Second, Kyiv is preparing its largest counter-offensive of the war, using all the advanced weaponry given by the West and tens of thousands of soldiers trained to use it. Most analysts expect the offensive to aim for the Sea of Azov and cut off Moscow’s land route to Crimea. It will begin as soon as weather and land conditions allow.

Lithuania was occupied by the Soviet military from 1945 to 1990. Its president, Gitanas Nauseda, told German television that he welcomed Xi’s telephone call to Zelensky. “But he did not condemn the Russian invasion nor reaffirmed the territorial integrity of Ukraine,” Nauseda said.

Another dark cloud over the call was an interview given by Lu Shaye, China’s ambassador to France, on April 21 to a French television station. He refused to say that Crimea belongs to Ukraine – as it does according to international law. He also questioned the right to exist of countries that were formerly part of the Soviet Union.

“Even these ex-Soviet countries don’t have an effective status in international law because there was no international agreement to materialize their status as sovereign countries,” he said.

His comments provoked an uproar in Europe.
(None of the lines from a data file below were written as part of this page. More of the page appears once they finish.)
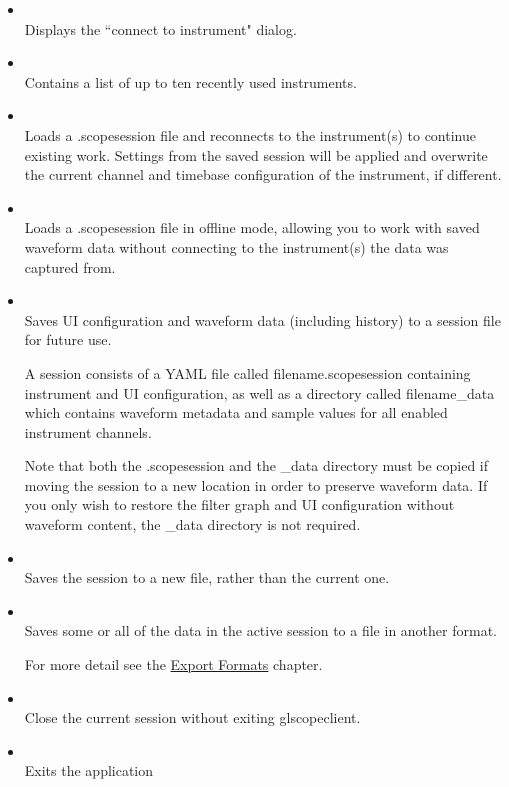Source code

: \begin{itemize}
\item {}\\
Displays the ``connect to instrument" dialog.

\item {}\\
Contains a list of up to ten recently used instruments.

\item {}\\
Loads a .scopesession file and reconnects to the instrument(s) to continue existing work. Settings from the saved
session will be applied and overwrite the current channel and timebase configuration of the instrument, if different.

\item {}\\
Loads a .scopesession file in offline mode, allowing you to work with saved waveform data without connecting to the
instrument(s) the data was captured from.

\item {}\\
Saves UI configuration and waveform data (including history) to a session file for future use.

A session consists of a YAML file called filename.scopesession containing instrument and UI configuration, as well
as a directory called filename\_data which contains waveform metadata and sample values for all enabled instrument
channels.

Note that both the .scopesession and the \_data directory must be copied if moving the session to a new location in
order to preserve waveform data. If you only wish to restore the filter graph and UI configuration without waveform
content, the \_data directory is not required.

\item {}\\
Saves the session to a new file, rather than the current one.

\item {}\\

Saves some or all of the data in the active session to a file in another format.

For more detail see the \hyperref[chap:exports]{Export Formats} chapter.

\item {}\\
Close the current session without exiting glscopeclient.

\item {}\\
Exits the application

\end{itemize}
The next day the Foreign Ministry in Beijing said that China fully recognised these countries. But it did not criticise Lu by name nor recall him from Paris.

Wu Guoguang, professor of Political Science and History at the University of Victoria in Canada, told Voice of America in an interview that Lu, a wolf warrior, was a leading diplomat and not speaking out of turn. “For his outspoken remarks, he has never received any punishment from the Chinese government. It is the opposite. Over more than 10 years, he has been promoted from deputy bureau chief to deputy minister.

“In the past, he worked closely at the side of Xi Jinping as a diplomat and can be considered one of those who best understands the intentions of the leadership,” he said.

A European diplomat in Hong Kong said that Lu’s word were music to the ears of Vladimir Putin. “Putin asked Xi for military and financial support but is not receiving it. So this interview was a small gift to him.”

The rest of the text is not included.